Problem details. A faithful copy without images is required: write out all the records exactly.

———

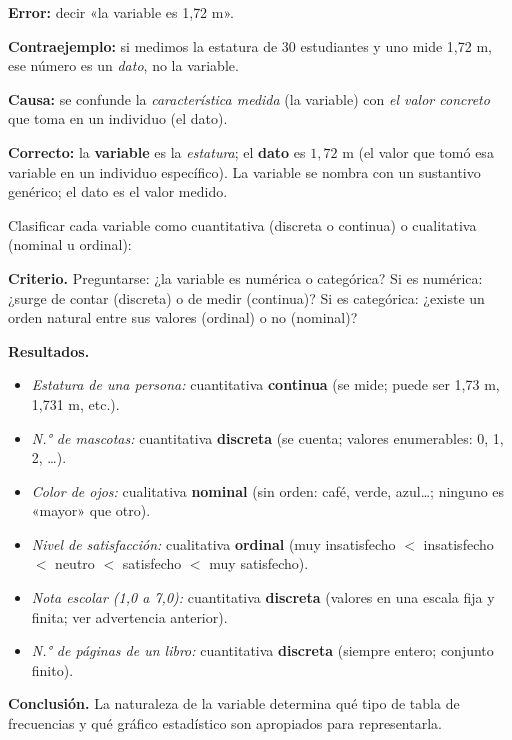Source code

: \documentclass[11pt, letterpaper]{article}
\begin{document}
\begin{tcolorbox}[warningbox, title={Error frecuente: confundir variable con dato}]
\textbf{Error:} decir «la variable es 1{,}72 m».

\medskip

\textbf{Contraejemplo:} si medimos la estatura de 30 estudiantes y uno mide 1{,}72 m, ese número es un \textit{dato}, no la variable.

\medskip

\textbf{Causa:} se confunde la \textit{característica medida} (la variable) con \textit{el valor concreto} que toma en un individuo (el dato).

\medskip

\textbf{Correcto:} la \textbf{variable} es la \textit{estatura}; el \textbf{dato} es $1{,}72$ m (el valor que tomó esa variable en un individuo específico). La variable se nombra con un sustantivo genérico; el dato es el valor medido.
\end{tcolorbox}

\begin{tcolorbox}[examplebox, title={Ej. 2. Clasificar variables}]
Clasificar cada variable como cuantitativa (discreta o continua) o cualitativa (nominal u ordinal):

\noindent\textbf{Criterio.} Preguntarse: ¿la variable es numérica o categórica? Si es numérica: ¿surge de contar (discreta) o de medir (continua)? Si es categórica: ¿existe un orden natural entre sus valores (ordinal) o no (nominal)?

\medskip

\noindent\textbf{Resultados.}
\begin{itemize}
  \item \textit{Estatura de una persona:} cuantitativa \textbf{continua} (se mide; puede ser 1{,}73 m, 1{,}731 m, etc.).
  \item \textit{N.° de mascotas:} cuantitativa \textbf{discreta} (se cuenta; valores enumerables: 0, 1, 2, \ldots).
  \item \textit{Color de ojos:} cualitativa \textbf{nominal} (sin orden: café, verde, azul\ldots; ninguno es «mayor» que otro).
  \item \textit{Nivel de satisfacción:} cualitativa \textbf{ordinal} (muy insatisfecho $<$ insatisfecho $<$ neutro $<$ satisfecho $<$ muy satisfecho).
  \item \textit{Nota escolar (1{,}0 a 7{,}0):} cuantitativa \textbf{discreta} (valores en una escala fija y finita; ver advertencia anterior).
  \item \textit{N.° de páginas de un libro:} cuantitativa \textbf{discreta} (siempre entero; conjunto finito).
\end{itemize}

\medskip

\noindent\textbf{Conclusión.} La naturaleza de la variable determina qué tipo de tabla de frecuencias y qué gráfico estadístico son apropiados para representarla.
\end{tcolorbox}
\end{document}

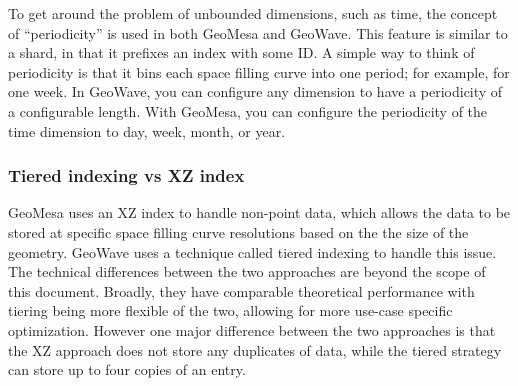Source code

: To get around the problem of unbounded dimensions, such as time, the concept of ``periodicity'' is used in both GeoMesa and GeoWave.
This feature is similar to a shard, in that it prefixes an index with some ID.
A simple way to think of periodicity is that it bins each space filling curve into one period; for example, for one week.
In GeoWave, you can configure any dimension to have a periodicity of a configurable length.
With GeoMesa, you can configure the periodicity of the time dimension to day, week, month, or year.


\subsubsection{Tiered indexing vs XZ index}
\label{sec:featurecompare:indexing:versus}

GeoMesa uses an XZ index to handle non-point data, which allows the data to be stored at specific space filling curve resolutions based on the the size of the geometry.
GeoWave uses a technique called tiered indexing to handle this issue.
The technical differences between the two approaches are beyond the scope of this document.
Broadly, they have comparable theoretical performance with tiering being more flexible of the two, allowing for more use-case specific optimization.
However one major difference between the two approaches is that the XZ approach does not store any duplicates of data, while the tiered strategy can store up to four copies of an entry.

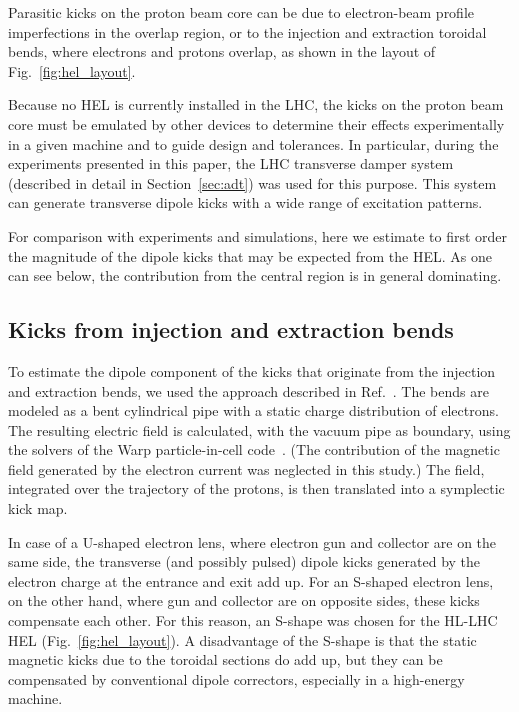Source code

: \documentclass[%
 reprint,
 amsmath,amssymb,
 aps,
prstab,
longbibliography,
]{revtex4-1}
\begin{document}
Parasitic kicks on the proton beam core can be due to electron-beam
profile imperfections in the overlap region, or to the injection and
extraction toroidal bends, where electrons and protons overlap, as
shown in the layout of Fig.~\ref{fig:hel_layout}.

Because no HEL is currently installed in the LHC, the kicks on the
proton beam core must be emulated by other devices to determine their
effects experimentally in a given machine and to guide design and
tolerances. In particular, during the experiments presented in this
paper, the LHC transverse damper system (described in detail in
Section~\ref{sec:adt}) was used for this purpose. This system can
generate transverse dipole kicks with a wide range of excitation
patterns.

For comparison with experiments and simulations, here we estimate to
first order the magnitude of the dipole kicks that may be expected
from the HEL. As one can see below, the contribution from the central
region is in general dominating.


\subsection{Kicks from injection and extraction bends}
\label{core:sec:1}

To estimate the dipole component of the kicks that originate from the
injection and extraction bends, we used the approach described in
Ref.~\cite{hel_bends_stancari}. The bends are modeled as a bent
cylindrical pipe with a static charge distribution of electrons. The
resulting electric field is calculated, with the vacuum pipe as
boundary, using the solvers of the Warp particle-in-cell
code~\cite{warp}. (The contribution of the magnetic field generated by
the electron current was neglected in this study.) The field,
integrated over the trajectory of the protons, is then translated into
a symplectic kick map.

In case of a U-shaped electron lens, where electron gun and collector
are on the same side, the transverse (and possibly pulsed) dipole
kicks generated by the electron charge at the entrance and exit add
up. For an S-shaped electron lens, on the other hand, where gun and
collector are on opposite sides, these kicks compensate each
other. For this reason, an S-shape was chosen for the HL-LHC HEL
(Fig.~\ref{fig:hel_layout}). A disadvantage of the S-shape is that the
static magnetic kicks due to the toroidal sections do add up, but they
can be compensated by conventional dipole correctors, especially in a
high-energy machine.
\end{document}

———

Exercise result.
Source code

: \documentclass[11pt, letterpaper]{article}
\begin{document}
\begin{tcolorbox}[warningbox, title={Error frecuente: confundir variable con dato}]
\textbf{Error:} decir «la variable es 1{,}72 m».

\medskip

\textbf{Contraejemplo:} si medimos la estatura de 30 estudiantes y uno mide 1{,}72 m, ese número es un \textit{dato}, no la variable.

\medskip

\textbf{Causa:} se confunde la \textit{característica medida} (la variable) con \textit{el valor concreto} que toma en un individuo (el dato).

\medskip

\textbf{Correcto:} la \textbf{variable} es la \textit{estatura}; el \textbf{dato} es $1{,}72$ m (el valor que tomó esa variable en un individuo específico). La variable se nombra con un sustantivo genérico; el dato es el valor medido.
\end{tcolorbox}

\begin{tcolorbox}[examplebox, title={Ej. 2. Clasificar variables}]
Clasificar cada variable como cuantitativa (discreta o continua) o cualitativa (nominal u ordinal):

\noindent\textbf{Criterio.} Preguntarse: ¿la variable es numérica o categórica? Si es numérica: ¿surge de contar (discreta) o de medir (continua)? Si es categórica: ¿existe un orden natural entre sus valores (ordinal) o no (nominal)?

\medskip

\noindent\textbf{Resultados.}
\begin{itemize}
  \item \textit{Estatura de una persona:} cuantitativa \textbf{continua} (se mide; puede ser 1{,}73 m, 1{,}731 m, etc.).
  \item \textit{N.° de mascotas:} cuantitativa \textbf{discreta} (se cuenta; valores enumerables: 0, 1, 2, \ldots).
  \item \textit{Color de ojos:} cualitativa \textbf{nominal} (sin orden: café, verde, azul\ldots; ninguno es «mayor» que otro).
  \item \textit{Nivel de satisfacción:} cualitativa \textbf{ordinal} (muy insatisfecho $<$ insatisfecho $<$ neutro $<$ satisfecho $<$ muy satisfecho).
  \item \textit{Nota escolar (1{,}0 a 7{,}0):} cuantitativa \textbf{discreta} (valores en una escala fija y finita; ver advertencia anterior).
  \item \textit{N.° de páginas de un libro:} cuantitativa \textbf{discreta} (siempre entero; conjunto finito).
\end{itemize}

\medskip

\noindent\textbf{Conclusión.} La naturaleza de la variable determina qué tipo de tabla de frecuencias y qué gráfico estadístico son apropiados para representarla.
\end{tcolorbox}
\end{document}

Source code

: To get around the problem of unbounded dimensions, such as time, the concept of ``periodicity'' is used in both GeoMesa and GeoWave.
This feature is similar to a shard, in that it prefixes an index with some ID.
A simple way to think of periodicity is that it bins each space filling curve into one period; for example, for one week.
In GeoWave, you can configure any dimension to have a periodicity of a configurable length.
With GeoMesa, you can configure the periodicity of the time dimension to day, week, month, or year.


\subsubsection{Tiered indexing vs XZ index}
\label{sec:featurecompare:indexing:versus}

GeoMesa uses an XZ index to handle non-point data, which allows the data to be stored at specific space filling curve resolutions based on the the size of the geometry.
GeoWave uses a technique called tiered indexing to handle this issue.
The technical differences between the two approaches are beyond the scope of this document.
Broadly, they have comparable theoretical performance with tiering being more flexible of the two, allowing for more use-case specific optimization.
However one major difference between the two approaches is that the XZ approach does not store any duplicates of data, while the tiered strategy can store up to four copies of an entry.

Source code

: \documentclass[%
 reprint,
 amsmath,amssymb,
 aps,
prstab,
longbibliography,
]{revtex4-1}
\begin{document}
Parasitic kicks on the proton beam core can be due to electron-beam
profile imperfections in the overlap region, or to the injection and
extraction toroidal bends, where electrons and protons overlap, as
shown in the layout of Fig.~\ref{fig:hel_layout}.

Because no HEL is currently installed in the LHC, the kicks on the
proton beam core must be emulated by other devices to determine their
effects experimentally in a given machine and to guide design and
tolerances. In particular, during the experiments presented in this
paper, the LHC transverse damper system (described in detail in
Section~\ref{sec:adt}) was used for this purpose. This system can
generate transverse dipole kicks with a wide range of excitation
patterns.

For comparison with experiments and simulations, here we estimate to
first order the magnitude of the dipole kicks that may be expected
from the HEL. As one can see below, the contribution from the central
region is in general dominating.


\subsection{Kicks from injection and extraction bends}
\label{core:sec:1}

To estimate the dipole component of the kicks that originate from the
injection and extraction bends, we used the approach described in
Ref.~\cite{hel_bends_stancari}. The bends are modeled as a bent
cylindrical pipe with a static charge distribution of electrons. The
resulting electric field is calculated, with the vacuum pipe as
boundary, using the solvers of the Warp particle-in-cell
code~\cite{warp}. (The contribution of the magnetic field generated by
the electron current was neglected in this study.) The field,
integrated over the trajectory of the protons, is then translated into
a symplectic kick map.

In case of a U-shaped electron lens, where electron gun and collector
are on the same side, the transverse (and possibly pulsed) dipole
kicks generated by the electron charge at the entrance and exit add
up. For an S-shaped electron lens, on the other hand, where gun and
collector are on opposite sides, these kicks compensate each
other. For this reason, an S-shape was chosen for the HL-LHC HEL
(Fig.~\ref{fig:hel_layout}). A disadvantage of the S-shape is that the
static magnetic kicks due to the toroidal sections do add up, but they
can be compensated by conventional dipole correctors, especially in a
high-energy machine.
\end{document}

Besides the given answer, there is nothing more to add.